A Rare Interview With the Master of the Sword

A sword crafted by Chen Shicong, a famous swordsmith from Taiwan. (Image: Sun Yiying / The Epoch Times)
A sword crafted by Chen Shicong, a famous swordsmith from Taiwan. (Image: Sun Yiying / The Epoch Times)

Zhang Sanfeng is known as the founder of Tai Chi, or Taijiquan, which is an internal Chinese martial art practiced for both its defense training and its health benefits. The term taiji refers to a philosophy of the forces of yin and yang, related to the set moves. It is said that many of the Zhang Sanfeng skills were imparted to him in his dreams, which have been carried forward into modern times.
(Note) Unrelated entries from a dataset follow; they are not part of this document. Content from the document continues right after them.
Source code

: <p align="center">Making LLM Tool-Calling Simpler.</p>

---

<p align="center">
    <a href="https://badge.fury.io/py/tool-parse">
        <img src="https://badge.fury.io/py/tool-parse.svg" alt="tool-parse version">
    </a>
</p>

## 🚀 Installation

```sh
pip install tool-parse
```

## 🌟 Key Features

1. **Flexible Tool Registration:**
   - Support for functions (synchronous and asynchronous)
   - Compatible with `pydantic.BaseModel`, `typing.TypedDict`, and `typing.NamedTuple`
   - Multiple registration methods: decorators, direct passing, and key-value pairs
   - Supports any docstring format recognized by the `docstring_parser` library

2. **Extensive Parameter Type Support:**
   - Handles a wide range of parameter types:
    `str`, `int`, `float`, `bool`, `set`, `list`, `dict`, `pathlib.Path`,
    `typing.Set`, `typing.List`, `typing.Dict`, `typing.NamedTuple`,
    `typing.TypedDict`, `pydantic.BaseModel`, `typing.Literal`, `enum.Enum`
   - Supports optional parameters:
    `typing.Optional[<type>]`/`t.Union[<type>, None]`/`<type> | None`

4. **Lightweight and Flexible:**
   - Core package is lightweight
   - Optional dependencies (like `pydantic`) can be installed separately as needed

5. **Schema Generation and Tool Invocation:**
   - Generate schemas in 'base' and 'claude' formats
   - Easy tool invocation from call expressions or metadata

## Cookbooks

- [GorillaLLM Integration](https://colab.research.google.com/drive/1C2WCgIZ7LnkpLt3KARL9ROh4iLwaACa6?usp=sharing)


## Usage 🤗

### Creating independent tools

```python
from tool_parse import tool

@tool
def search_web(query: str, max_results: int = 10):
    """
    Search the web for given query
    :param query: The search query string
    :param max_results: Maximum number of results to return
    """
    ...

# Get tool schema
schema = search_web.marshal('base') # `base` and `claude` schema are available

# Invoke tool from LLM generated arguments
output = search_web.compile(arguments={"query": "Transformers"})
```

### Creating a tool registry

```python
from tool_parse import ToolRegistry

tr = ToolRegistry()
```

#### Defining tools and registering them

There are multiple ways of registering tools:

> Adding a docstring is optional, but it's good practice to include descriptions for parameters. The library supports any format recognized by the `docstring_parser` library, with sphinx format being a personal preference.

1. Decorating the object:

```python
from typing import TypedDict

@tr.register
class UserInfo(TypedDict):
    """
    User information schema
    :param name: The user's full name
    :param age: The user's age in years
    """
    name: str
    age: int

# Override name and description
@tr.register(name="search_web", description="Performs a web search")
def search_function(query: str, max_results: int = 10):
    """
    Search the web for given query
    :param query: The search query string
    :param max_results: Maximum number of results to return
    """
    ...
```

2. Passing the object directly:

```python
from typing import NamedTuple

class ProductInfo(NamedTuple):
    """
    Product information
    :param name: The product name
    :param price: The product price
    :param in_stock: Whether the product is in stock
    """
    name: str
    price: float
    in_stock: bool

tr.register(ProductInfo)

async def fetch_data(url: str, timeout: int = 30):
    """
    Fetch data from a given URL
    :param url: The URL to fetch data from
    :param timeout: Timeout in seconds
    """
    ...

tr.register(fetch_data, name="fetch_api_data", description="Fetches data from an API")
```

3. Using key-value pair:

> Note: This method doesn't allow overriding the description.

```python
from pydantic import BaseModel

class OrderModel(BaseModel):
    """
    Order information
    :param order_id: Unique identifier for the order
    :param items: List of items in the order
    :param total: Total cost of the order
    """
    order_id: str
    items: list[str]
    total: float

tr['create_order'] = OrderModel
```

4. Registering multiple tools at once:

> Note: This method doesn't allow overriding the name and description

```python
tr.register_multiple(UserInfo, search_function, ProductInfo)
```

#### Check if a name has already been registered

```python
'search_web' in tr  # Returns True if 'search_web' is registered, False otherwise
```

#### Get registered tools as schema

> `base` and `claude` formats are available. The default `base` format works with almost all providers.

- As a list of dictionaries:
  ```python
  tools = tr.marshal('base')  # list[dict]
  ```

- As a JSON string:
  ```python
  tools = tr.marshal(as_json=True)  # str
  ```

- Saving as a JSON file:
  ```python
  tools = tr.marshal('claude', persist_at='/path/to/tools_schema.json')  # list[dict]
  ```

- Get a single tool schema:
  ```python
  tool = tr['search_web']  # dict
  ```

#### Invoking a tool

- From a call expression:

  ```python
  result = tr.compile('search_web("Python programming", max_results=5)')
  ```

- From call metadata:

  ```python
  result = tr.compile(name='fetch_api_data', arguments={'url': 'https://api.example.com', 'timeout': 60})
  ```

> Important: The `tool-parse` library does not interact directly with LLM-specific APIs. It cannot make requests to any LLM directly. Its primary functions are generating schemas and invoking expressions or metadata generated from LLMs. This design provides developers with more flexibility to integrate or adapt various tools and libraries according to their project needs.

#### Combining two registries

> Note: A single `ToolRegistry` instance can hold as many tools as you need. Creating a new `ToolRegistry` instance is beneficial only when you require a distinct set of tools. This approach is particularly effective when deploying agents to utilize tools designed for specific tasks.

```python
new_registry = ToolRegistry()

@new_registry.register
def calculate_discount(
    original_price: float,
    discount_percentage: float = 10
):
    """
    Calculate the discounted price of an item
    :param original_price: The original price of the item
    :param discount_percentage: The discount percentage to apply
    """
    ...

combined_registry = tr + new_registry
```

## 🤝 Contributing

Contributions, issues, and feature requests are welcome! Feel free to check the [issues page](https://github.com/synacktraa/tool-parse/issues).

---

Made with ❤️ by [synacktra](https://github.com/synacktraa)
The following is another case of skills emerging in one’s dreams.

Master of the sword

Swords crafted by Chen Shicong, a famous swordsmith from Taiwan, cannot only cut rock, but also can immediately bounce back after being bent. The sword has been a Buddhist and Taoist instrument since ancient times. When Chen Shicong started his sword casting, China’s sword-making skills had been lost for more than 3,000 years.

Chen Shicong explains the key points of one of his swords. (Image: Matthew Robertson / The Epoch Times)

Chen Shicong did extensive research before beginning his craft, but noted that some of the most difficult techniques were shown to him in his dreams. Sword-casting professionals, such as Chen Shicong, worship Ouyezi, the founder of the Chinese steel sword casting. In fact, as long as he maintained a sincere heart for the spiritual world, images in his dreams taught him long lost sword-casting techniques. The most important skills imparted to Chen Shicong in his dreams were the skill to forge the Sword King Seven-Star Sword, which had been lost for many years. It is said that it is an instrument of the four Great Divine Guardians.

Chen Shicong needs to meditate before casting his swords. He said: “There are two types of sword, one is alive and the other is dead. The live sword will absorb people‘s energy and the essence of the Sun and the Moon in the casting. The quality of the sword depends directly on the spiritual cultivation of its caster.”